Sonia Devillers dévoile un récit familial intime mais aussi le passé cruellement antisémite de la Roumanie du 20ème siècle.
L’autrice retrace l’histoire de ses grands-parents, juifs et communistes, ayant vécu à Bucarest, à partir de souvenirs indirects, avec extraits d’ouvrages d’historiens, s’attachant à éclairer ‘un grand blanc de la zone blanche’.
Chaque pays d’Europe de l’Est semble avoir joué sa partition vis-à-vis des juifs, la Roumanie se départira des pays voisins par une extrême violence antisémite et férocité bestiale dans les tueries, pogroms, et exterminations dès 1941. Ces massacres seront mis en œuvre par les roumains eux-même, ayant été les inventeurs avant les nazis, des trains de la mort (tombeaux roulants où l’on ressort jusqu'à 6000 morts). C’est l’armée roumaine qui exterminera 14000 juifs ukrainiens à Odessa (ironie de l’histoire). L’état roumain créera un dépotoir ethnique et parquera des milliers de juifs dans des abattoirs près de la frontière Ukrainienne.
C’est aussi dans ce récit documenté que l’on apprend les propensions vers le nazisme d'Eugène Ionesco, attaché culturel au gouvernement de Pétain, ou bien encore l’antisémitisme de Mircea Eliade ou Emile Cioran.
En 1944 après avoir rompu avec l’Allemagne nazie, l’état Roumain basculera dans un régime communiste rapidement stalinien, gommant la shoah roumaine dans un négationisme ou révisionnisme tenaces. Par calcul, l’arrêt de la déportation des juifs de Bucarest se transformera en stratégie de négociation, donnant lieu à un trafic massif de juifs en échange de territoires avant la fin de la guerre, puis de machines- outils ou de bestiaux bien après les années 80.
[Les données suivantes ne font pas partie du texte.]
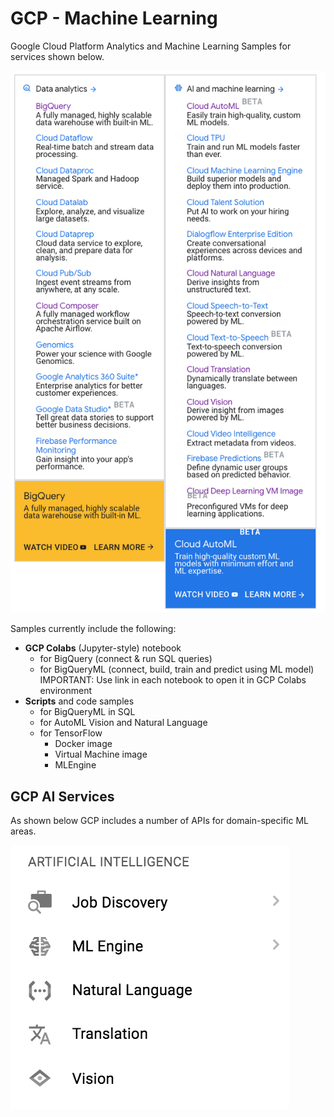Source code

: # GCP - Machine Learning

Google Cloud Platform Analytics and Machine Learning Samples for services shown below.  

![GCP Analytics & ML](/images/products.png)

Samples currently include the following:
 - **GCP Colabs** (Jupyter-style) notebook 
    - for BigQuery (connect & run SQL queries)
    - for BigQueryML (connect, build, train and predict using ML model) IMPORTANT: Use link in each notebook to open it in GCP Colabs environment
 - **Scripts** and code samples 
    - for BigQueryML in SQL
    - for AutoML Vision and Natural Language
    - for TensorFlow 
        - Docker image 
        - Virtual Machine image
        - MLEngine
 

 ## GCP AI Services

 As shown below GCP includes a number of APIs for domain-specific ML areas.

 ![GCP AI](/images/gcp-ai.png)

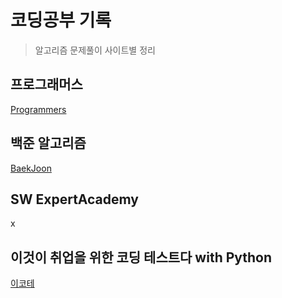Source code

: # 코딩공부 기록

> 알고리즘 문제풀이 사이트별 정리 

## 프로그래머스
[Programmers](https://github.com/sw930718/CodeLearning/tree/main/Programmers)

## 백준 알고리즘
[BaekJoon](https://github.com/sw930718/CodeLearning/tree/main/BaekJoon)

## SW ExpertAcademy
x

## 이것이 취업을 위한 코딩 테스트다 with Python
[이코테](https://github.com/sw930718/CodeLearning/tree/main/%EC%9D%B4%EA%B2%83%EC%9D%B4%EC%BD%94%EB%94%A9%ED%85%8C%EC%8A%A4%ED%8A%B8%EB%8B%A4)
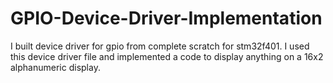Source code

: # GPIO-Device-Driver-Implementation
I built device driver for gpio from complete scratch for stm32f401. I used this device driver file and implemented a code to display anything on a  16x2 alphanumeric display.
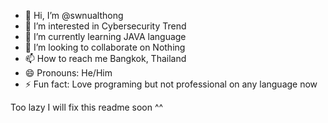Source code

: - 👋 Hi, I’m @swnualthong
- 👀 I’m interested in Cybersecurity Trend
- 🌱 I’m currently learning JAVA language
- 💞️ I’m looking to collaborate on Nothing
- 📫 How to reach me Bangkok, Thailand
- 😄 Pronouns: He/Him
- ⚡ Fun fact: Love programing but not professional on any language now

Too lazy I will fix this readme soon ^^
<!---
swnualthong/swnualthong is a ✨ special ✨ repository because its `README.md` (this file) appears on your GitHub profile.
You can click the Preview link to take a look at your changes.
--->

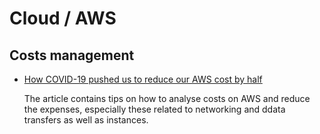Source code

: # Cloud / AWS

## Costs management

* [How COVID-19 pushed us to reduce our AWS cost by half](https://lambda.grofers.com/response-to-covid-19-lessons-learned-in-aws-cost-optimization-b466f354b123)

  The article contains tips on how to analyse costs on AWS and reduce the expenses,
  especially these related to networking and ddata transfers as well as instances.
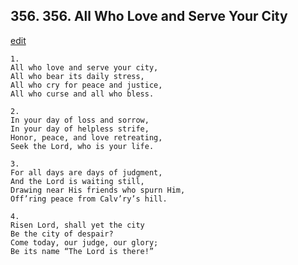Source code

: 
## 356.  356. All Who Love and Serve Your City
[edit](https://docs.google.com/document/d/19A1B6ivCnx1zIIasFMliybh5oPQMPHZl/edit?mode=html)






    1.
    All who love and serve your city,
    All who bear its daily stress,
    All who cry for peace and justice,
    All who curse and all who bless.

    2.
    In your day of loss and sorrow,
    In your day of helpless strife,
    Honor, peace, and love retreating,
    Seek the Lord, who is your life.

    3.
    For all days are days of judgment,
    And the Lord is waiting still,
    Drawing near His friends who spurn Him,
    Off’ring peace from Calv’ry’s hill.

    4.
    Risen Lord, shall yet the city
    Be the city of despair?
    Come today, our judge, our glory;
    Be its name “The Lord is there!”
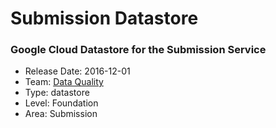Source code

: # Submission Datastore
### Google Cloud Datastore for the Submission Service
* Release Date: 2016-12-01
* Team: [Data Quality](./../teams/data-quality.md)
* Type: datastore
* Level: Foundation
* Area: Submission
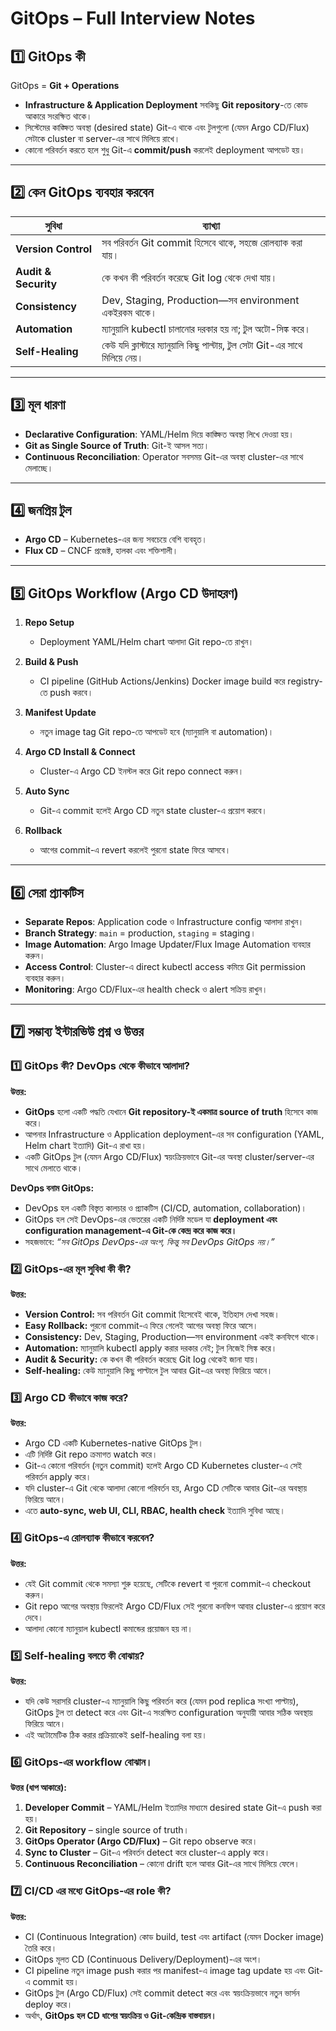 # GitOps – Full Interview Notes

## 1️⃣ GitOps কী
GitOps = **Git + Operations**  
- **Infrastructure & Application Deployment** সবকিছু **Git repository**-তে কোড আকারে সংরক্ষিত থাকে।  
- সিস্টেমের কাঙ্ক্ষিত অবস্থা (desired state) Git-এ থাকে এবং টুলগুলো (যেমন Argo CD/Flux) সেটাকে cluster বা server-এর সাথে মিলিয়ে রাখে।  
- কোনো পরিবর্তন করতে হলে শুধু Git-এ **commit/push** করলেই deployment আপডেট হয়।

---

## 2️⃣ কেন GitOps ব্যবহার করবেন
| সুবিধা | ব্যাখ্যা |
|--------|---------|
| **Version Control** | সব পরিবর্তন Git commit হিসেবে থাকে, সহজে রোলব্যাক করা যায়। |
| **Audit & Security** | কে কখন কী পরিবর্তন করেছে Git log থেকে দেখা যায়। |
| **Consistency** | Dev, Staging, Production—সব environment একইরকম থাকে। |
| **Automation** | ম্যানুয়ালি kubectl চালানোর দরকার হয় না; টুল অটো-সিঙ্ক করে। |
| **Self-Healing** | কেউ যদি ক্লাস্টারে ম্যানুয়ালি কিছু পাল্টায়, টুল সেটা Git-এর সাথে মিলিয়ে নেয়। |

---

## 3️⃣ মূল ধারণা
- **Declarative Configuration**: YAML/Helm দিয়ে কাঙ্ক্ষিত অবস্থা লিখে দেওয়া হয়।  
- **Git as Single Source of Truth**: Git-ই আসল সত্য।  
- **Continuous Reconciliation**: Operator সবসময় Git-এর অবস্থা cluster-এর সাথে মেলাচ্ছে।

---

## 4️⃣ জনপ্রিয় টুল
- **Argo CD** – Kubernetes-এর জন্য সবচেয়ে বেশি ব্যবহৃত।  
- **Flux CD** – CNCF প্রজেক্ট, হালকা এবং শক্তিশালী।

---

## 5️⃣ GitOps Workflow (Argo CD উদাহরণ)

1. **Repo Setup**  
   - Deployment YAML/Helm chart আলাদা Git repo-তে রাখুন।

2. **Build & Push**  
   - CI pipeline (GitHub Actions/Jenkins) Docker image build করে registry-তে push করবে।

3. **Manifest Update**  
   - নতুন image tag Git repo-তে আপডেট হবে (ম্যানুয়ালি বা automation)।

4. **Argo CD Install & Connect**  
   - Cluster-এ Argo CD ইনস্টল করে Git repo connect করুন।

5. **Auto Sync**  
   - Git-এ commit হলেই Argo CD নতুন state cluster-এ প্রয়োগ করবে।

6. **Rollback**  
   - আগের commit-এ revert করলেই পুরনো state ফিরে আসবে।

---

## 6️⃣ সেরা প্র্যাকটিস
- **Separate Repos**: Application code ও Infrastructure config আলাদা রাখুন।  
- **Branch Strategy**: `main` = production, `staging` = staging।  
- **Image Automation**: Argo Image Updater/Flux Image Automation ব্যবহার করুন।  
- **Access Control**: Cluster-এ direct kubectl access কমিয়ে Git permission ব্যবহার করুন।  
- **Monitoring**: Argo CD/Flux-এর health check ও alert সক্রিয় রাখুন।

---

## 7️⃣ সম্ভাব্য ইন্টারভিউ প্রশ্ন ও উত্তর

### 1️⃣ GitOps কী? DevOps থেকে কীভাবে আলাদা?  
**উত্তর:**  
- **GitOps** হলো একটি পদ্ধতি যেখানে **Git repository-ই একমাত্র source of truth** হিসেবে কাজ করে।  
- আপনার Infrastructure ও Application deployment-এর সব configuration (YAML, Helm chart ইত্যাদি) Git-এ রাখা হয়।  
- একটি GitOps টুল (যেমন Argo CD/Flux) স্বয়ংক্রিয়ভাবে Git-এর অবস্থা cluster/server-এর সাথে মেলাতে থাকে।  

**DevOps বনাম GitOps:**  
- DevOps হল একটি বিস্তৃত কালচার ও প্র্যাকটিস (CI/CD, automation, collaboration)।  
- GitOps হল সেই DevOps-এর ভেতরের একটি নির্দিষ্ট মডেল যা **deployment এবং configuration management-এ Git-কে কেন্দ্র করে কাজ করে।**  
- সহজভাবে: *“সব GitOps DevOps-এর অংশ, কিন্তু সব DevOps GitOps নয়।”*

### 2️⃣ GitOps-এর মূল সুবিধা কী কী?  
**উত্তর:**  
- **Version Control:** সব পরিবর্তন Git commit হিসেবেই থাকে, ইতিহাস দেখা সহজ।  
- **Easy Rollback:** পুরনো commit-এ ফিরে গেলেই আগের অবস্থা ফিরে আসে।  
- **Consistency:** Dev, Staging, Production—সব environment একই কনফিগে থাকে।  
- **Automation:** ম্যানুয়ালি kubectl apply করার দরকার নেই; টুল নিজেই সিঙ্ক করে।  
- **Audit & Security:** কে কখন কী পরিবর্তন করেছে Git log থেকেই জানা যায়।  
- **Self-healing:** কেউ ম্যানুয়ালি কিছু পাল্টালে টুল আবার Git-এর অবস্থা ফিরিয়ে আনে।

### 3️⃣ Argo CD কীভাবে কাজ করে?  
**উত্তর:**  
- Argo CD একটি Kubernetes-native GitOps টুল।  
- এটি নির্দিষ্ট Git repo ক্রমাগত watch করে।  
- Git-এ কোনো পরিবর্তন (নতুন commit) হলেই Argo CD Kubernetes cluster-এ সেই পরিবর্তন apply করে।  
- যদি cluster-এ Git থেকে আলাদা কোনো পরিবর্তন হয়, Argo CD সেটিকে আবার Git-এর অবস্থায় ফিরিয়ে আনে।  
- এতে **auto-sync, web UI, CLI, RBAC, health check** ইত্যাদি সুবিধা আছে।

### 4️⃣ GitOps-এ রোলব্যাক কীভাবে করবেন?  
**উত্তর:**  
- যেই Git commit থেকে সমস্যা শুরু হয়েছে, সেটিকে revert বা পুরনো commit-এ checkout করুন।  
- Git repo আগের অবস্থায় ফিরলেই Argo CD/Flux সেই পুরনো কনফিগ আবার cluster-এ প্রয়োগ করে দেবে।  
- আলাদা কোনো ম্যানুয়াল kubectl কমান্ডের প্রয়োজন হয় না।

### 5️⃣ Self-healing বলতে কী বোঝায়?  
**উত্তর:**  
- যদি কেউ সরাসরি cluster-এ ম্যানুয়ালি কিছু পরিবর্তন করে (যেমন pod replica সংখ্যা পাল্টায়), GitOps টুল তা detect করে এবং Git-এ সংরক্ষিত configuration অনুযায়ী আবার সঠিক অবস্থায় ফিরিয়ে আনে।  
- এই অটোমেটিক ঠিক করার প্রক্রিয়াকেই self-healing বলা হয়।

### 6️⃣ GitOps-এর workflow বোঝান।  
**উত্তর (ধাপ আকারে):**  
1. **Developer Commit** – YAML/Helm ইত্যাদির মাধ্যমে desired state Git-এ push করা হয়।  
2. **Git Repository** – single source of truth।  
3. **GitOps Operator (Argo CD/Flux)** – Git repo observe করে।  
4. **Sync to Cluster** – Git-এ পরিবর্তন detect করে cluster-এ apply করে।  
5. **Continuous Reconciliation** – কোনো drift হলে আবার Git-এর সাথে মিলিয়ে ফেলে।

### 7️⃣ CI/CD এর মধ্যে GitOps-এর role কী?  
**উত্তর:**  
- CI (Continuous Integration) কোড build, test এবং artifact (যেমন Docker image) তৈরি করে।  
- GitOps মূলত CD (Continuous Delivery/Deployment)-এর অংশ।  
- CI pipeline নতুন image push করার পর manifest-এ image tag update হয় এবং Git-এ commit হয়।  
- GitOps টুল (Argo CD/Flux) সেই commit detect করে এবং স্বয়ংক্রিয়ভাবে নতুন ভার্সন deploy করে।  
- অর্থাৎ, **GitOps হল CD ধাপের স্বয়ংক্রিয় ও Git-কেন্দ্রিক বাস্তবায়ন।**


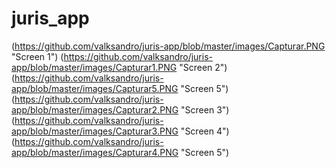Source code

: # juris_app

(https://github.com/valksandro/juris-app/blob/master/images/Capturar.PNG "Screen 1")
(https://github.com/valksandro/juris-app/blob/master/images/Capturar1.PNG "Screen 2")
(https://github.com/valksandro/juris-app/blob/master/images/Capturar5.PNG "Screen 5")
(https://github.com/valksandro/juris-app/blob/master/images/Capturar2.PNG "Screen 3")
(https://github.com/valksandro/juris-app/blob/master/images/Capturar3.PNG "Screen 4")
(https://github.com/valksandro/juris-app/blob/master/images/Capturar4.PNG "Screen 5")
Ce marché fut mis en œuvre à grande échelle avec la bénédiction de l’état Roumain exsangue au sortir de la guerre mais rapace, par un négociant Britannique (Henry Jacober), dans le secret et l’impunité, permettant de laisser sortir plus de 300000 juifs contre des animaux d’élevage (porc, poules, dindons, etc…). Troc qui plus est encouragé par le chef du Kremlin, Khrouchtchev, mais paraît-il aussi, Giscard d’Estaing. Commerce prolongé d’êtres humains rançonné par Israël ou l’Allemagne ou les familles en Occident, dévoilé par un général passé à l’ouest, Mihai Pacepa, qui publiera son récit en 1097, intitulé ‘Les horizons rouges’. Ce n’est qu’après la chute du régime en 2014, et l’ouverture des dossiers de la Securitate, que des chercheurs ont véritablement mis à jour cet exil industriel (notamment Iadu Roanid en 2005 réédité en 2021).